Anchor Jay Crawford compared the lowlight with the Stanford Band's involvement in The Play during the 1982 Cal–Stanford Big Game, and with Jean van de Velde's meltdown at the 1999 Open Championship. Anchor Kevin Negandhi listed the ingredients that contribute to the play's longevity: it features a celebrity on a well-known team making an embarrassing mistake that is immediately punished by the opposing team scoring, and the comedic "butt fumble" nickname completes "the perfect storm."

Sanchez addressed the coverage in an August 2013 interview: "People ask me about the butt fumble and say, 'Gosh, doesn't that really bum you out?' Are you kidding me? You think every Friday if it comes on 'SportsCenter' I'm just down in the dumps? Who cares? I'm working out. I'm hanging with my family. I'm doing some charity thing. It's the last thing on my mind". The Ringer wrote in 2022 that "the Butt Fumble effectively ended the Mark Sanchez era", and the Jets' hopes of countering Belichick and the Patriots' dominance.

For forty consecutive weeks, each Not Top 10 finished with the Butt Fumble as the Worst of the Worst.

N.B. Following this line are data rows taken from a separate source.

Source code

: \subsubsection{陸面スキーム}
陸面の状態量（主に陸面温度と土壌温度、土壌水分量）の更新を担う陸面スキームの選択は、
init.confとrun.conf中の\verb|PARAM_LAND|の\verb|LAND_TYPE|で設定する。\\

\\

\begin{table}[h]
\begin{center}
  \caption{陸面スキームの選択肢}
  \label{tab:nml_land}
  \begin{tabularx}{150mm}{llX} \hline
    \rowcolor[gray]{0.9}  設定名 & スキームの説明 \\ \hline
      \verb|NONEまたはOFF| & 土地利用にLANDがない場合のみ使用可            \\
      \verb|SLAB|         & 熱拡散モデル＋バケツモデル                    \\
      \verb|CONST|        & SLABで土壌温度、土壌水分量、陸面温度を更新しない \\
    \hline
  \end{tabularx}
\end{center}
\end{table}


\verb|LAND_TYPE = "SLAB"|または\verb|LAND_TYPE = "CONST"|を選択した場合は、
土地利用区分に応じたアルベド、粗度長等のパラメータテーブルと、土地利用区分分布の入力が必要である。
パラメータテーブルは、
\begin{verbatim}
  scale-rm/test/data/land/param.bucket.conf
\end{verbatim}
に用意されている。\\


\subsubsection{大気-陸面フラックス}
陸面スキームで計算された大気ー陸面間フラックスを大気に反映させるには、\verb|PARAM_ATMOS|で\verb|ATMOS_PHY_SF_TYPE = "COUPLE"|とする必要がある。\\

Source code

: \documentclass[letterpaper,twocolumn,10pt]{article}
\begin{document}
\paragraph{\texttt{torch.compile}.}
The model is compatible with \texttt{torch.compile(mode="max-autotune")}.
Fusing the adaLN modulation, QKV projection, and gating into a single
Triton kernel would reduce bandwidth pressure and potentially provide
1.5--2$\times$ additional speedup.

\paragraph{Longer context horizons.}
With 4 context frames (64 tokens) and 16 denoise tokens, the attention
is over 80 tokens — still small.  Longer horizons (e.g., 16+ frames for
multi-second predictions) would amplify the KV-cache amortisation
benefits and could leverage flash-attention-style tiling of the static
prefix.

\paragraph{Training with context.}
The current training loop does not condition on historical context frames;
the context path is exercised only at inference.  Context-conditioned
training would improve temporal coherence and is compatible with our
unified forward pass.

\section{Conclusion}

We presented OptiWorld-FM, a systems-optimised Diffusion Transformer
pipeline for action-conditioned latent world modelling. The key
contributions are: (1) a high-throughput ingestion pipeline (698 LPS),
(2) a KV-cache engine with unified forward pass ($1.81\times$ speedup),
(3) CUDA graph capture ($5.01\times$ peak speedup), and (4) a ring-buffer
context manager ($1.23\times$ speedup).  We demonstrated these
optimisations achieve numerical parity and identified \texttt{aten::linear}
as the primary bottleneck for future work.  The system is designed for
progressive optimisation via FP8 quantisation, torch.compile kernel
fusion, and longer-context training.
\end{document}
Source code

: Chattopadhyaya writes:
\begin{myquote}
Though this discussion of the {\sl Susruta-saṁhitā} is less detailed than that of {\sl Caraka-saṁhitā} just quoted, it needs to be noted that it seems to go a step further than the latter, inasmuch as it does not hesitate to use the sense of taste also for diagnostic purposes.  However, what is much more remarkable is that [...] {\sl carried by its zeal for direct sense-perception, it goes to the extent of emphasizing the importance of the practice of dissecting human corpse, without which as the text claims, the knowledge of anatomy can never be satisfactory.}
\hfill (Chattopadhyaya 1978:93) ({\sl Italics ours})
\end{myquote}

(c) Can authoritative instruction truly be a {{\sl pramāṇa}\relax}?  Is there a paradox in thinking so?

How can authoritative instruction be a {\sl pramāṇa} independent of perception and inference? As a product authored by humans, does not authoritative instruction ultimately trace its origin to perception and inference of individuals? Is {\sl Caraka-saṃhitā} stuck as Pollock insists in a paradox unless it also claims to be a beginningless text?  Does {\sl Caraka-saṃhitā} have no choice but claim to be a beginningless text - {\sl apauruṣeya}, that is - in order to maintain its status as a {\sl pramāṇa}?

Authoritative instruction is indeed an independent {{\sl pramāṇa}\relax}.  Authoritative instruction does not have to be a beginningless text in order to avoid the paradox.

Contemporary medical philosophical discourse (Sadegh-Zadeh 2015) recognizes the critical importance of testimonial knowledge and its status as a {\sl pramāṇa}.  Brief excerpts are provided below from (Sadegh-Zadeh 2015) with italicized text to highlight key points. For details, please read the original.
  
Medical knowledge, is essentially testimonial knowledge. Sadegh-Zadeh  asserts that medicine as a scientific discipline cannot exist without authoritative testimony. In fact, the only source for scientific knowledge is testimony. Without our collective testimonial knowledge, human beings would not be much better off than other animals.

Not only were fans still voting for it nearly ten months after it originally occurred, none of the plays that made the worst of the week before even came close to defeating it in the Worst of the Worst vote. On September 6, 2013, ESPN decided that it was time to move on from the Butt Fumble and retired the play from further Worst of the Worst consideration. (Note: SportsCenter eventually retired the "Worst of the Worst" portion of their "Not Top 10" segment altogether after last airing it on November 27, 2015.) A SportsCenter producer explained that it was time to "start fresh" as the 2013 NFL season began. Negandhi concluded, "Time to get some new material and years from now, when we see a really bad play, we'll say, 'But can it compare to the Butt Fumble?' That is setting a legacy." Before retiring the play, ESPN subjected it to analysis on its "Sports Science" segment. In this segment, they show how Sanchez's speed combined with the angle of impact created a force of over 1,300 pounds, well over the 125 pounds required to cause a fumble.

The NFL auctioned Sanchez's jersey from the game in May 2015 for charity for $820. The winning bidder, Jake Hendrickson, a life long Jets fan, said that friends had often ridiculed him about the play, and he bought the jersey to prevent an "anti-fan" from doing so. He said he would frame and display it until the Jets win another Super Bowl, and then shoot it into space. CBS Sports joked, "So basically, the jersey will be up on his wall forever".

On September 29, 2013, another buttock-related fumble involved the NY Jets. In a 38–13 loss at the Titans, new Jets starter Geno Smith was sacked by Titans defensive end Karl Klug; Smith tried to switch the ball behind his back but it brushed off his buttocks and Klug grabbed it and rolled into the end zone.

In 2019, the NFL named the Butt Fumble the 99th greatest play of all time. Gaudelli, who had been the producer for half of the top ten plays on the list, said that the Butt Fumble was the funniest play of the NFL's first 100 years.

The play was included as one of the top picks in the 2021 book, Butt Fumbles, Fake Spikes, Mud Bowls & Heidi Games: The Top 100 Debacles of the New York Jets, by Greg Prato.

During a Week 3 matchup in the 2022 NFL season between the Miami Dolphins and Buffalo Bills, Dolphins' punter Thomas Morstead, out of his own endzone, punted a ball off his teammate Trent Sherfield's buttocks, leading to a safety. This led to Sanchez poking fun at Morstead, tweeting "stay out of my lane bro". The play was nicknamed the Butt Punt by fans. The Dolphins won the game 21–19.

During the ten years after the Butt Fumble, the Patriots were 18–2 against the Jets. The latter was the only team to have never made the playoffs since the fumble, the only to have not scored 3,000 points, tied for the most turnovers, and have the worst turnover margin. In addition, the Jets would not return to NBC Sunday Night Football until .

"Butt Fumble" is the official NFL name for the play.

This final score of 49–19 was the 1,000th instance of "Scorigami", in which a final score occurs for the first time in league history. As of 2026, it remains the only 49–19 final score in NFL history.